The Hall Bridge stood until it collapsed under the weight of a truck overloaded with stone on October 2, 1980. A replacement bridge was erected in 1982 by Milton S. Graton of Graton Associates, Inc. of Ashland. Graton’s bridge stands today.

The following year, Sanford constructed the Worrall Bridge over the Williams River in Rockingham. This 83’ Town lattice truss bridge is the oldest surviving nineteenth-century covered bridge in Windham County and the last of Sanford Granger’s covered bridges to exist. It has been reinforced over the years and survived damage from both Tropical Storm Irene in 2011 and the major flooding of July 2023.

The year 1870 marked the construction of the last of Sanford Granger’s covered bridges. The County Farm Bridge, an 80’ bridge over Partridge Brook in Westmoreland, was reportedly built by Sanford. The bridge stood until it was destroyed by the Great Freshet of 1936.

That same year, Sanford built the Bartonsville Bridge in Rockingham. This 151’ Town lattice truss was constructed to replace a covered bridge that was destroyed by the freshet of 1869. The Bartonsville Bridge stood over the Williams River until it was destroyed during Tropical Storm Irene in 2011. (You can see the tragic collapse as recorded by Susan Hammond and shown on CBS News here. Be forewarned; it’s tough to watch.) The bridge was rebuilt in 2012 by Cold Water Bridges.

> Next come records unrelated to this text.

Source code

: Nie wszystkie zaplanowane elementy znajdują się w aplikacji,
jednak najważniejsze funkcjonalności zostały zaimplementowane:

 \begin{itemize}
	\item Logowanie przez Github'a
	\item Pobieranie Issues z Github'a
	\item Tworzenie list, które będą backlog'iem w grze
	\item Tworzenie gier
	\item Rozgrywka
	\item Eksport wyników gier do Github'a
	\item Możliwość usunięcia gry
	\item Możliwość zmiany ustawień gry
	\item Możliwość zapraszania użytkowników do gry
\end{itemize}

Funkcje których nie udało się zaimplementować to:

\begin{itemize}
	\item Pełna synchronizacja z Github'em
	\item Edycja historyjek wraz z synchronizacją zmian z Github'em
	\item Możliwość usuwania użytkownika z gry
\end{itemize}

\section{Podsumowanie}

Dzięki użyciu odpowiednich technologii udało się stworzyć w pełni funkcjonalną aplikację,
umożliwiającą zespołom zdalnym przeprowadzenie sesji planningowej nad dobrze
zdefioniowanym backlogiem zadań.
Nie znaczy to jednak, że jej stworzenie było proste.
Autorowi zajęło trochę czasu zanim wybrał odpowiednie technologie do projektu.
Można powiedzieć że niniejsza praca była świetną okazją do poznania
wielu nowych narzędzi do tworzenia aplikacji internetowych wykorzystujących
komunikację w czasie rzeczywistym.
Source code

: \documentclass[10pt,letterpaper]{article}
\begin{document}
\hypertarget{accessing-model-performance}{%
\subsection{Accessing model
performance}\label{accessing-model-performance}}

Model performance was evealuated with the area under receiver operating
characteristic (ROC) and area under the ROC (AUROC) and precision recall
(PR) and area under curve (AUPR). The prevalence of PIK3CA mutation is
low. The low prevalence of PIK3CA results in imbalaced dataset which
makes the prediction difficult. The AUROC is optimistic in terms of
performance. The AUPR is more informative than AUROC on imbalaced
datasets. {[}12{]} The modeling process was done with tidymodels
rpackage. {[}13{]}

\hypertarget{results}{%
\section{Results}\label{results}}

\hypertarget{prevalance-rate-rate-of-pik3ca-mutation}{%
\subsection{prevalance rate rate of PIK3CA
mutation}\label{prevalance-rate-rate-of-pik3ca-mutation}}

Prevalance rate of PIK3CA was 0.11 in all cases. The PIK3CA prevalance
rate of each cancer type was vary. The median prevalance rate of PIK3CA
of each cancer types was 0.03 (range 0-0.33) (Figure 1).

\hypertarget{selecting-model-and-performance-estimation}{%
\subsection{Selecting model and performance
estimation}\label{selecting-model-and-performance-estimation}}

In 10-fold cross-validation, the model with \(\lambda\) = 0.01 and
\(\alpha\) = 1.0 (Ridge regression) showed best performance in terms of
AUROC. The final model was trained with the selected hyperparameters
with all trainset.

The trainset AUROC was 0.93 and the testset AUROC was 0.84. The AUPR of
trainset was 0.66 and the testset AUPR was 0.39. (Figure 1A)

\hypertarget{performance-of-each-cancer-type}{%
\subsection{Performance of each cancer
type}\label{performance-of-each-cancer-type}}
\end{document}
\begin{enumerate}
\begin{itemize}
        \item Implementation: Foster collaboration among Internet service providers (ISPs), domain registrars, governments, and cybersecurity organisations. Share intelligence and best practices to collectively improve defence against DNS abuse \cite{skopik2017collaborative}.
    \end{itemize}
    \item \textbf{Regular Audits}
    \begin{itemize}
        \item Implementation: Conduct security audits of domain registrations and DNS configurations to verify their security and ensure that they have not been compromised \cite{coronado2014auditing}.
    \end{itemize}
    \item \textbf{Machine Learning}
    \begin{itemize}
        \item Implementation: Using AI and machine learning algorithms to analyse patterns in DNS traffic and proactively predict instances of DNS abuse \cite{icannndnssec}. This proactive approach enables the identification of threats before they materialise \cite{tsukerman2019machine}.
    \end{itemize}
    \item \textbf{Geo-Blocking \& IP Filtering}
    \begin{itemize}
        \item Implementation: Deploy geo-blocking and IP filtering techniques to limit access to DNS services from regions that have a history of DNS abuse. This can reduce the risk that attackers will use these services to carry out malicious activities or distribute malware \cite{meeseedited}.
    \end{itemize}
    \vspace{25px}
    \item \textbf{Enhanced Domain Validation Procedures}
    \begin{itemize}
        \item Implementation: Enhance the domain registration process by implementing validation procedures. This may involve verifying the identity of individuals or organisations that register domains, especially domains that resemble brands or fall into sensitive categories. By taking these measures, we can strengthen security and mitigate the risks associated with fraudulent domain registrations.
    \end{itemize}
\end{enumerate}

Local communities hired Sanford to make repairs on their bridges. In 1875, Sanford was paid $123.97 for repairing the Walpole and Westminster Bridge, which had been built only five years before. Alstead paid him $57.83 for “work and lumber on bridge” (Town of Alstead 1879) in 1879 and for “use of capstan and jacks for raising bridge” (Town of Alstead 1882) in 1882. The specific bridges are not identified. 

Sanford’s second act of bridge building and repairs began when he was 71 years old. It also coincides with his son Albert’s return to Bellows Falls. It’s more than likely the two worked together on these projects.

Sanford’s wife, Abigail, died on November 19, 1877, of pneumonia. She was 77 years old.  Sanford died five years later, on May 17, 1882, at 86, also of pneumonia. They are buried together in Oak Hill Cemetery in Bellows Falls.

It appears Sanford had been preparing his funereal vessel well in advance of his passing. According to an article in the Rutland Daily Herald, Sanford would closely watch “the lumber passing through his hands and whenever he found a particularly nice board he laid it aside and later he fashioned for himself his last resting place… old men, boys then, tell of his inviting them up to his apartment and taking them to a particular room in the rear where he showed them the coffin…the elegant appearance of the selected woods made indelible impressions, on their minds as well as the gruesome use to which it was to be devoted” (Rutland Daily Herald 1930).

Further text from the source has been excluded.